┌──

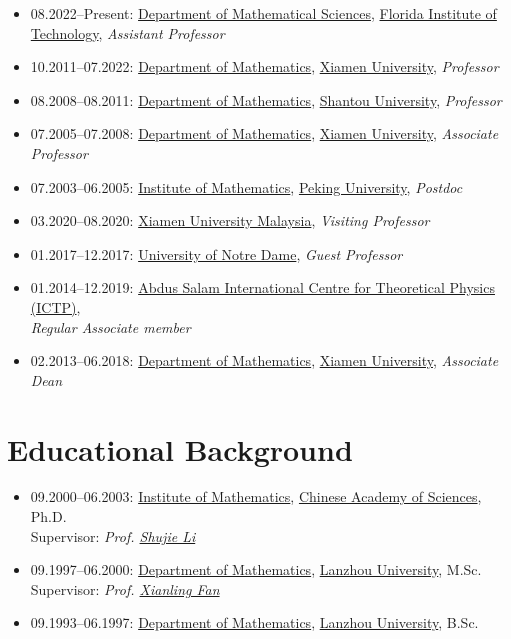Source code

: \documentclass[12pt]{amsproc}
\begin{document}
\begin{itemize}
\item 08.2022--Present:  \href{https://www.fit.edu/mathematical-sciences/}{Department of Mathematical Sciences}, \href{http://www.fit.edu}{Florida Institute of Technology}, \emph{Assistant Professor}
\item 10.2011--07.2022: \href{http://math.xmu.edu.cn}{Department of Mathematics}, \href{http://www.xmu.edu.cn}{Xiamen
University}, \emph{Professor}
\item 08.2008--08.2011: \href{http://math.stu.edu.cn}{Department of Mathematics}, \href{http://www.stu.edu.cn}{Shantou University}, \emph{Professor}
\item 07.2005--07.2008: \href{http://math.xmu.edu.cn}{Department of Mathematics}, \href{http://www.xmu.edu.cn}{Xiamen
University}, \emph{Associate Professor}
\item 07.2003--06.2005: \href{https://www.math.pku.edu.cn/xygk/xssys/sxyjs1/69260.htm}{Institute of Mathematics}, \href{http://www.pku.edu.cn}{Peking
University}, \emph{Postdoc}
\end{itemize}\medskip

\begin{itemize}
\item 03.2020--08.2020: \href{http://www.xmu.edu.my}{Xiamen University
Malaysia}, \emph{Visiting Professor}
\item 01.2017--12.2017: \href{http://www.nd.edu}{University of Notre Dame}, \emph{Guest Professor}
\item 01.2014--12.2019: \href{http://www.ictp.it}{Abdus Salam International Centre for Theoretical Physics (ICTP)},\\
\emph{Regular Associate member}
\item 02.2013--06.2018: \href{http://math.xmu.edu.cn}{Department of Mathematics}, \href{http://www.xmu.edu.cn}{Xiamen
University}, \emph{Associate Dean}

\end{itemize}

\section{Educational Background}

\begin{itemize}
\item 09.2000--06.2003: \href{http://www.amss.ac.cn}{Institute of Mathematics}, \href{http://www.cas.ac.cn}{Chinese Academy of
Sciences}, Ph.D.\\ Supervisor: \emph{Prof. \href{https://mathscinet.ams.org/mathscinet/search/author.html?mrauthid=226307}{Shujie Li}}
\item 09.1997--06.2000: \href{http://math.lzu.edu.cn}{Department of Mathematics}, \href{http://www.lzu.edu.cn}{Lanzhou
University}, M.Sc.\\ Supervisor: \emph{Prof. \href{https://mathscinet.ams.org/mathscinet/search/author.html?mrauthid=205096}{Xianling Fan}}
\item 09.1993--06.1997: \href{http://math.lzu.edu.cn}{Department of Mathematics}, \href{http://www.lzu.edu.cn}{Lanzhou
University}, B.Sc.
\end{itemize}
\end{document}
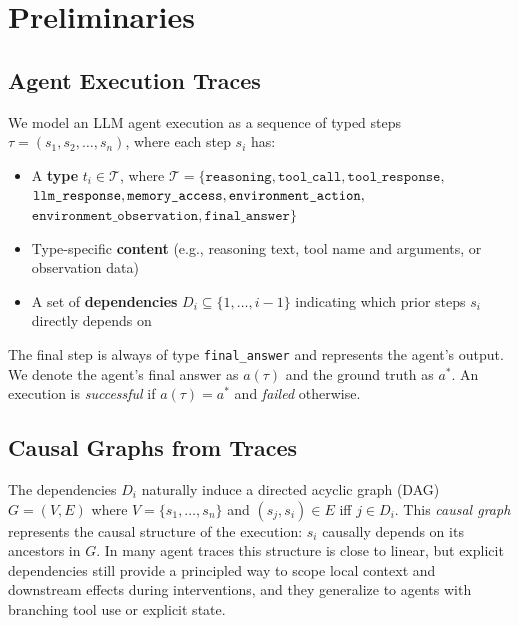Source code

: \documentclass{article}
\theoremstyle{plain}
\theoremstyle{definition}
\theoremstyle{remark}
\begin{document}
\section{Preliminaries}

\subsection{Agent Execution Traces}

We model an LLM agent execution as a sequence of typed steps $\tau = (s_1, s_2, \ldots, s_n)$, where each step $s_i$ has:
\begin{itemize}
    \item A \textbf{type} $t_i \in \mathcal{T}$, where $\mathcal{T} = \{\texttt{reasoning}, \texttt{tool\_call}, \texttt{tool\_response},$ \\ $\texttt{llm\_response}, \texttt{memory\_access}, \\ \texttt{environment\_action},$ \\ $\texttt{environment\_observation}, \texttt{final\_answer}\}$
    \item Type-specific \textbf{content} (e.g., reasoning text, tool name and arguments, or observation data)
    \item A set of \textbf{dependencies} $D_i \subseteq \{1, \ldots, i-1\}$ indicating which prior steps $s_i$ directly depends on
\end{itemize}

The final step is always of type \texttt{final\_answer} and represents the agent's output. We denote the agent's final answer as $a(\tau)$ and the ground truth as $a^*$. An execution is \emph{successful} if $a(\tau) = a^*$ and \emph{failed} otherwise.

\subsection{Causal Graphs from Traces}

The dependencies $D_i$ naturally induce a directed acyclic graph (DAG) $G = (V, E)$ where $V = \{s_1, \ldots, s_n\}$ and $(s_j, s_i) \in E$ iff $j \in D_i$. This \emph{causal graph} represents the causal structure of the execution: $s_i$ causally depends on its ancestors in $G$.
In many agent traces this structure is close to linear, but explicit dependencies still provide a principled way to scope local context and downstream effects during interventions, and they generalize to agents with branching tool use or explicit state.
\end{document}
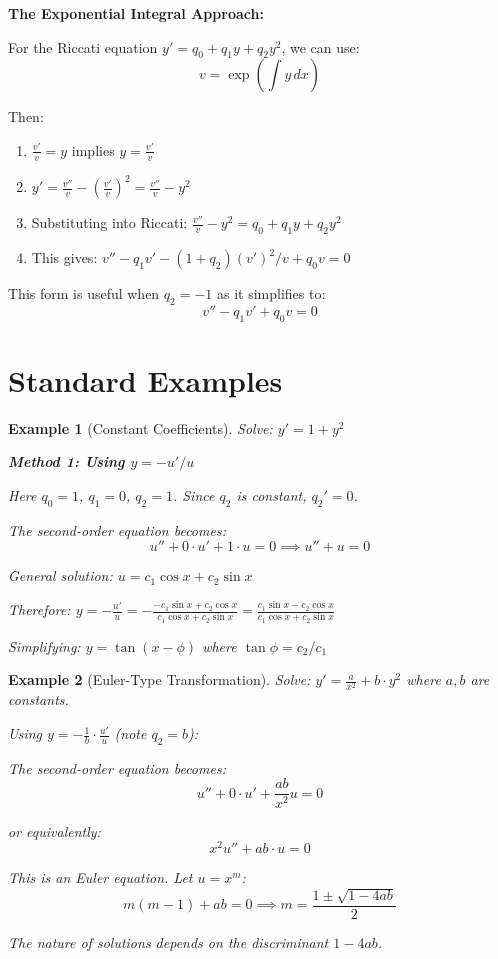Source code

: \documentclass[12pt]{article}
\newtheorem{example}{Example}
\begin{document}
\begin{transformation}
\textbf{The Exponential Integral Approach:}

For the Riccati equation $y' = q_{0} + q_{1} y + q_{2} y^{2}$, we can use:
$$v = \exp\left(\int y \, dx\right)$$

Then:
\begin{enumerate}
    \item $\frac{v'}{v} = y$ implies $y = \frac{v'}{v}$
    \item $y' = \frac{v''}{v} - \left(\frac{v'}{v}\right)^{2} = \frac{v''}{v} - y^{2}$
    \item Substituting into Riccati: $\frac{v''}{v} - y^{2} = q_{0} + q_{1} y + q_{2} y^{2}$
    \item This gives: $v'' - q_{1} v' - (1 + q_{2})(v')^{2}/v + q_{0} v = 0$
\end{enumerate}

This form is useful when $q_{2} = -1$ as it simplifies to:
$$v'' - q_{1} v' + q_{0} v = 0$$
\end{transformation}

\section{Standard Examples}

\begin{example}[Constant Coefficients]
Solve: $y' = 1 + y^{2}$

\textbf{Method 1: Using $y = -u'/u$}

Here $q_{0} = 1$, $q_{1} = 0$, $q_{2} = 1$. Since $q_{2}$ is constant, $q_{2}' = 0$.

The second-order equation becomes:
$$u'' + 0 \cdot u' + 1 \cdot u = 0 \implies u'' + u = 0$$

General solution: $u = c_{1} \cos x + c_{2} \sin x$

Therefore: $y = -\frac{u'}{u} = -\frac{-c_{1} \sin x + c_{2} \cos x}{c_{1} \cos x + c_{2} \sin x} = \frac{c_{1} \sin x - c_{2} \cos x}{c_{1} \cos x + c_{2} \sin x}$

Simplifying: $y = \tan(x - \phi)$ where $\tan \phi = c_{2}/c_{1}$
\end{example}

\begin{example}[Euler-Type Transformation]
Solve: $y' = \frac{a}{x^{2}} + b \cdot y^{2}$ where $a, b$ are constants.

Using $y = -\frac{1}{b} \cdot \frac{u'}{u}$ (note $q_{2} = b$):

The second-order equation becomes:
$$u'' + 0 \cdot u' + \frac{ab}{x^{2}} u = 0$$

or equivalently:
$$x^{2} u'' + ab \cdot u = 0$$

This is an Euler equation. Let $u = x^{m}$:
$$m(m-1) + ab = 0 \implies m = \frac{1 \pm \sqrt{1 - 4ab}}{2}$$

The nature of solutions depends on the discriminant $1 - 4ab$.
\end{example}
\end{document}
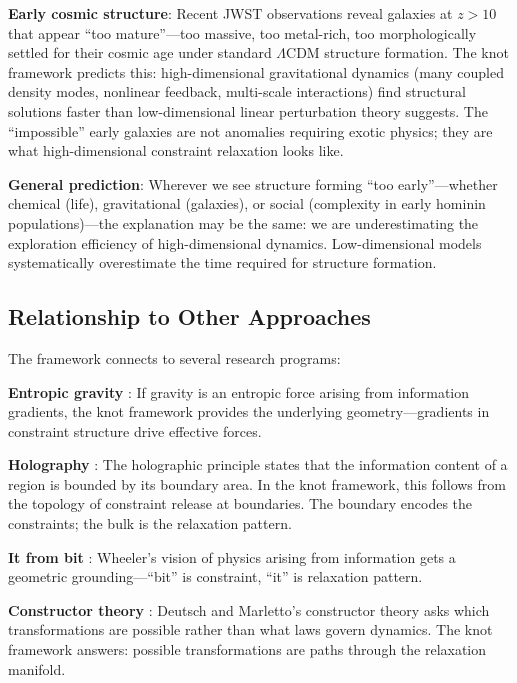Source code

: \documentclass[11pt,a4paper]{article}
\begin{document}
\begin{enumerate}
    \textbf{Early cosmic structure}: Recent JWST observations reveal galaxies at $z > 10$ that appear ``too mature''---too massive, too metal-rich, too morphologically settled for their cosmic age under standard $\Lambda$CDM structure formation. The knot framework predicts this: high-dimensional gravitational dynamics (many coupled density modes, nonlinear feedback, multi-scale interactions) find structural solutions faster than low-dimensional linear perturbation theory suggests. The ``impossible'' early galaxies are not anomalies requiring exotic physics; they are what high-dimensional constraint relaxation looks like.

    \textbf{General prediction}: Wherever we see structure forming ``too early''---whether chemical (life), gravitational (galaxies), or social (complexity in early hominin populations)---the explanation may be the same: we are underestimating the exploration efficiency of high-dimensional dynamics. Low-dimensional models systematically overestimate the time required for structure formation.
\end{enumerate}

\subsection{Relationship to Other Approaches}

The framework connects to several research programs:

\textbf{Entropic gravity} \cite{verlinde2011}: If gravity is an entropic force arising from information gradients, the knot framework provides the underlying geometry---gradients in constraint structure drive effective forces.

\textbf{Holography} \cite{susskind1995, bousso2002}: The holographic principle states that the information content of a region is bounded by its boundary area. In the knot framework, this follows from the topology of constraint release at boundaries. The boundary encodes the constraints; the bulk is the relaxation pattern.

\textbf{It from bit} \cite{wheeler1990}: Wheeler's vision of physics arising from information gets a geometric grounding---``bit'' is constraint, ``it'' is relaxation pattern.

\textbf{Constructor theory} \cite{deutsch2015}: Deutsch and Marletto's constructor theory asks which transformations are possible rather than what laws govern dynamics. The knot framework answers: possible transformations are paths through the relaxation manifold.
\end{document}
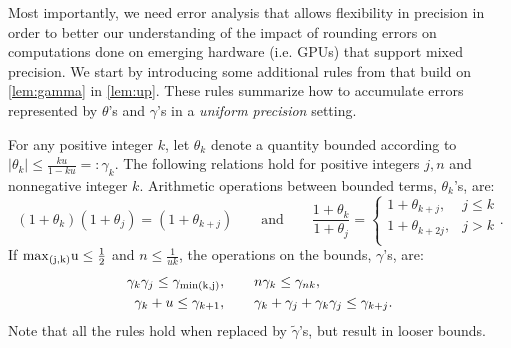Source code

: \documentclass[review,onefignum,onetabnum]{siamart190516}
\newcommand{\tth}{\theta}
\begin{document}
Most importantly, we need error analysis that allows flexibility in precision in order to better our understanding of the impact of rounding errors on computations done on emerging hardware (i.e. GPUs) that support mixed precision. 
We start by introducing some additional rules from \cite{Higham2002} that build on \cref{lem:gamma} in \cref{lem:up}. 
These rules summarize how to accumulate errors represented by $\tth$'s and $\gamma$'s in a \emph{uniform precision} setting.

\begin{lemma}
	\label{lem:up}
	For any positive integer $k$, let $\tth_{k}$ denote a quantity bounded according to $|\tth_{k}|\leq \frac{k u }{1-ku} =:\gamma_{k}$. The following relations hold for positive integers $j,n$ and nonnegative integer $k$.
	Arithmetic operations between bounded terms, $\tth_{k}$'s, are: 
	\begin{equation}
	(1+\tth_{k})(1+\tth_{j})=(1+\tth_{k+j})\qquad \mbox{and} \qquad\frac{1+\tth_{k}}{1+\tth_{j}} =
	\begin{cases}
	1+\tth_{k+j},& j \leq k\\
	1+\tth_{k+2j},& j > k\\
	\end{cases} .
	\end{equation}
	If $\rm{max}_{(j,k)} u \leq \frac{1}{2}$ and $n \leq \frac{1}{uk}$, the operations on the bounds, $\gamma$'s, are:
	\begin{align*}
	\gamma_{k}\gamma_{j} \leq \gamma_{\rm{min}(k,j)}&,\qquad n\gamma_{k} \leq \gamma_{nk},\\
	\gamma_{k} + u \leq \gamma_{k+1}&,\qquad \gamma_{k}+\gamma_{j}+\gamma_{k}\gamma_{j} \leq \gamma_{k+j}.
	\end{align*}
	Note that all the rules hold when replaced by $\tilde{\gamma}$'s, but result in looser bounds.
\end{lemma}
\end{document}
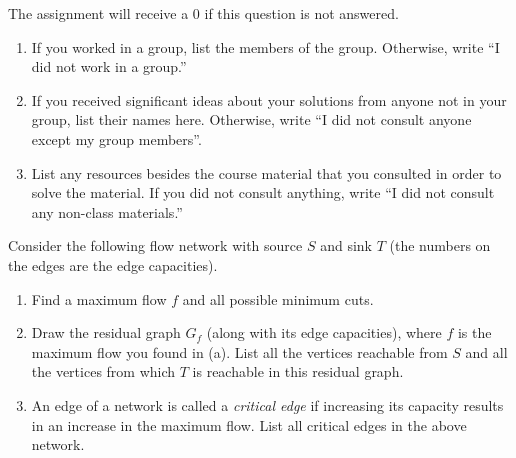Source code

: \documentclass[11pt]{article}
\newcommand{\Arc}[3]{\draw [arc] (#1) to node [auto] {#3} (#2);}
\begin{document}
\begin{qunlist}
\setcounter{sparectr}{-1}

	The assignment will receive a 0 if this question is not answered.
\begin{enumerate}
	\item If you worked in a group, list the members of the group. Otherwise, write ``I did not work in a group.''
	\item If you received significant ideas about your solutions from anyone not in your group, list their names here. Otherwise, write ``I did not consult  anyone except my group members''.
	\item List any resources besides the course material that you consulted in order to solve the material. If you did not consult anything, write ``I did not consult any non-class materials.''
\end{enumerate}

Consider the following flow network with source $S$ and sink $T$ (the numbers on the edges are the edge capacities).


\begin{enumerate}[label=(\alph*)]
\item Find a maximum flow $f$ and all possible minimum cuts.
\item Draw the residual graph $G_f$ (along with its edge capacities), where $f$ is the maximum flow you found in (a). List all the vertices reachable from $S$ and all the vertices from which $T$ is reachable in this residual graph.
\item An edge of a network is called a \emph{critical edge} if increasing its capacity results in an increase in the maximum flow. List all critical edges in the above network.
\end{enumerate}


\end{qunlist}
\end{document}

└──

**EXERCISE PROMPT:**
Could you set down, exactly as written, the lines above between the one holding "The assignment will" and the one holding "in a group.''", inclusive, and nothing more?

**WRITTEN RESPONSE:**
	The assignment will receive a 0 if this question is not answered.
\begin{enumerate}
	\item If you worked in a group, list the members of the group. Otherwise, write ``I did not work in a group.''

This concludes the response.